*** Opening of GIVEN DATA ***
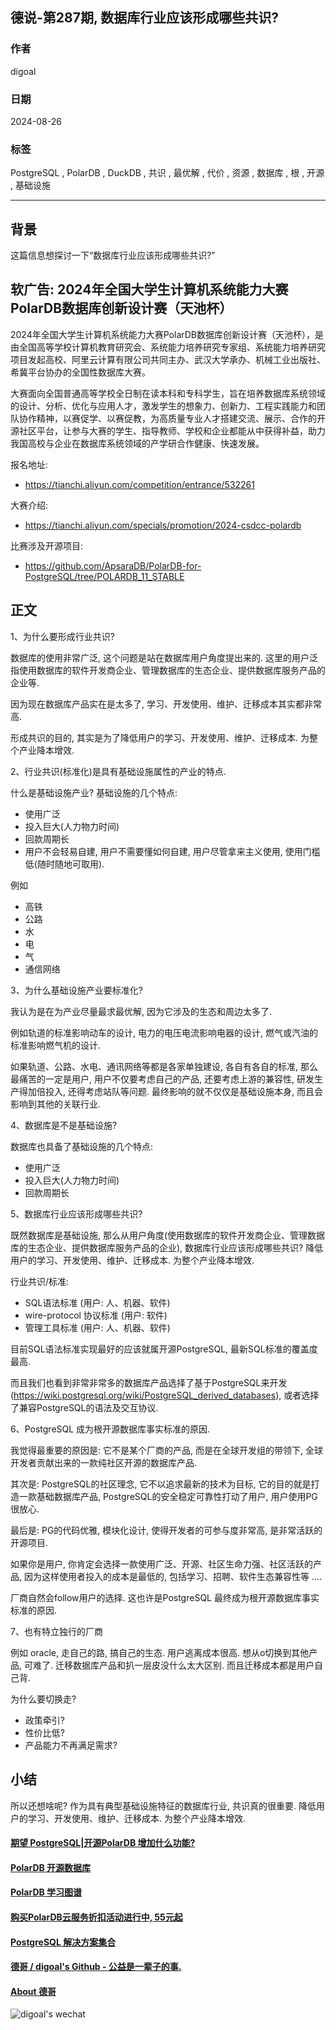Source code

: ## 德说-第287期, 数据库行业应该形成哪些共识?  
                                                                          
### 作者                                              
digoal                                              
                                                     
### 日期                                                   
2024-08-26                                              
                                                  
### 标签                                                
PostgreSQL , PolarDB , DuckDB , 共识 , 最优解 , 代价 , 资源 , 数据库 , 根 , 开源 , 基础设施     
                                                                         
----                                                  
                                                                
## 背景   
这篇信息想探讨一下“数据库行业应该形成哪些共识?”  
  
## 软广告: 2024年全国大学生计算机系统能力大赛PolarDB数据库创新设计赛（天池杯）     
2024年全国大学生计算机系统能力大赛PolarDB数据库创新设计赛（天池杯），是由全国高等学校计算机教育研究会、系统能力培养研究专家组、系统能力培养研究项目发起高校、阿里云计算有限公司共同主办、武汉大学承办、机械工业出版社、希冀平台协办的全国性数据库大赛。    
    
大赛面向全国普通高等学校全日制在读本科和专科学生，旨在培养数据库系统领域的设计、分析、优化与应用人才，激发学生的想象力、创新力、工程实践能力和团队协作精神，以赛促学、以赛促教，为高质量专业人才搭建交流、展示、合作的开源社区平台，让参与大赛的学生、指导教师、学校和企业都能从中获得补益，助力我国高校与企业在数据库系统领域的产学研合作健康、快速发展。    
    
报名地址:    
- https://tianchi.aliyun.com/competition/entrance/532261    
    
大赛介绍:    
- https://tianchi.aliyun.com/specials/promotion/2024-csdcc-polardb    
    
比赛涉及开源项目:    
- https://github.com/ApsaraDB/PolarDB-for-PostgreSQL/tree/POLARDB_11_STABLE    
     
## 正文  
1、为什么要形成行业共识?    
  
数据库的使用非常广泛, 这个问题是站在数据库用户角度提出来的. 这里的用户泛指使用数据库的软件开发商企业、管理数据库的生态企业、提供数据库服务产品的企业等.    
  
因为现在数据库产品实在是太多了, 学习、开发使用、维护、迁移成本其实都非常高.   
   
形成共识的目的, 其实是为了降低用户的学习、开发使用、维护、迁移成本. 为整个产业降本增效.     
  
2、行业共识(标准化)是具有基础设施属性的产业的特点.    
  
什么是基础设施产业? 基础设施的几个特点:     
- 使用广泛  
- 投入巨大(人力物力时间)  
- 回款周期长
- 用户不会轻易自建, 用户不需要懂如何自建, 用户尽管拿来主义使用, 使用门槛低(随时随地可取用).   
  
例如  
- 高铁  
- 公路  
- 水  
- 电  
- 气  
- 通信网络  
  
3、为什么基础设施产业要标准化?  
  
我认为是在为产业尽量最求最优解, 因为它涉及的生态和周边太多了.   
  
例如轨道的标准影响动车的设计, 电力的电压电流影响电器的设计, 燃气或汽油的标准影响燃气机的设计.   
  
如果轨道、公路、水电、通讯网络等都是各家单独建设, 各自有各自的标准, 那么最痛苦的一定是用户, 用户不仅要考虑自己的产品, 还要考虑上游的兼容性, 研发生产得加倍投入, 还得考虑站队等问题.  最终影响的就不仅仅是基础设施本身, 而且会影响到其他的关联行业.    
  
4、数据库是不是基础设施?    
  
数据库也具备了基础设施的几个特点:     
- 使用广泛  
- 投入巨大(人力物力时间)  
- 回款周期长  
  
5、数据库行业应该形成哪些共识?   
  
既然数据库是基础设施, 那么从用户角度(使用数据库的软件开发商企业、管理数据库的生态企业、提供数据库服务产品的企业), 数据库行业应该形成哪些共识? 降低用户的学习、开发使用、维护、迁移成本. 为整个产业降本增效.    
  
行业共识/标准:     
- SQL语法标准 (用户: 人、机器、软件)    
- wire-protocol 协议标准 (用户: 软件)    
- 管理工具标准 (用户: 人、机器、软件)    
  
目前SQL语法标准实现最好的应该就属开源PostgreSQL, 最新SQL标准的覆盖度最高.    
  
而且我们也看到非常非常多的数据库产品选择了基于PostgreSQL来开发(https://wiki.postgresql.org/wiki/PostgreSQL_derived_databases), 或者选择了兼容PostgreSQL的语法及交互协议.    
  
6、PostgreSQL 成为根开源数据库事实标准的原因.    
  
我觉得最重要的原因是: 它不是某个厂商的产品, 而是在全球开发组的带领下, 全球开发者贡献出来的一款纯社区开源的数据库产品.    
  
其次是: PostgreSQL的社区理念, 它不以追求最新的技术为目标, 它的目的就是打造一款基础数据库产品, PostgreSQL的安全稳定可靠性打动了用户, 用户使用PG很放心.   
  
最后是: PG的代码优雅, 模块化设计, 使得开发者的可参与度非常高, 是非常活跃的开源项目.  
  
如果你是用户, 你肯定会选择一款使用广泛、开源、社区生命力强、社区活跃的产品, 因为这样使用者投入的成本是最低的, 包括学习、招聘、软件生态兼容性等 ....   
  
厂商自然会follow用户的选择. 这也许是PostgreSQL 最终成为根开源数据库事实标准的原因.   
  
7、也有特立独行的厂商  
  
例如 oracle, 走自己的路, 搞自己的生态. 用户逃离成本很高. 想从o切换到其他产品, 可难了. 迁移数据库产品和扒一层皮没什么太大区别. 而且迁移成本都是用户自己背.        
  
为什么要切换走?  
- 政策牵引?  
- 性价比低?  
- 产品能力不再满足需求?   
  
## 小结  
所以还想啥呢? 作为具有典型基础设施特征的数据库行业, 共识真的很重要. 降低用户的学习、开发使用、维护、迁移成本. 为整个产业降本增效.    
  
  
  
#### [期望 PostgreSQL|开源PolarDB 增加什么功能?](https://github.com/digoal/blog/issues/76 "269ac3d1c492e938c0191101c7238216")
  
  
#### [PolarDB 开源数据库](https://openpolardb.com/home "57258f76c37864c6e6d23383d05714ea")
  
  
#### [PolarDB 学习图谱](https://www.aliyun.com/database/openpolardb/activity "8642f60e04ed0c814bf9cb9677976bd4")
  
  
#### [购买PolarDB云服务折扣活动进行中, 55元起](https://www.aliyun.com/activity/new/polardb-yunparter?userCode=bsb3t4al "e0495c413bedacabb75ff1e880be465a")
  
  
#### [PostgreSQL 解决方案集合](../201706/20170601_02.md "40cff096e9ed7122c512b35d8561d9c8")
  
  
#### [德哥 / digoal's Github - 公益是一辈子的事.](https://github.com/digoal/blog/blob/master/README.md "22709685feb7cab07d30f30387f0a9ae")
  
  
#### [About 德哥](https://github.com/digoal/blog/blob/master/me/readme.md "a37735981e7704886ffd590565582dd0")
  
  
![digoal's wechat](../pic/digoal_weixin.jpg "f7ad92eeba24523fd47a6e1a0e691b59")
*** Close of GIVEN DATA ***
◆ **EXERCISE**: Filter the records above for lines with "digoal".

◆ **OUTPUT FOR THIS TASK**:
digoal                                              
#### [期望 PostgreSQL|开源PolarDB 增加什么功能?](https://github.com/digoal/blog/issues/76 "269ac3d1c492e938c0191101c7238216")
#### [德哥 / digoal's Github - 公益是一辈子的事.](https://github.com/digoal/blog/blob/master/README.md "22709685feb7cab07d30f30387f0a9ae")
#### [About 德哥](https://github.com/digoal/blog/blob/master/me/readme.md "a37735981e7704886ffd590565582dd0")
![digoal's wechat](../pic/digoal_weixin.jpg "f7ad92eeba24523fd47a6e1a0e691b59")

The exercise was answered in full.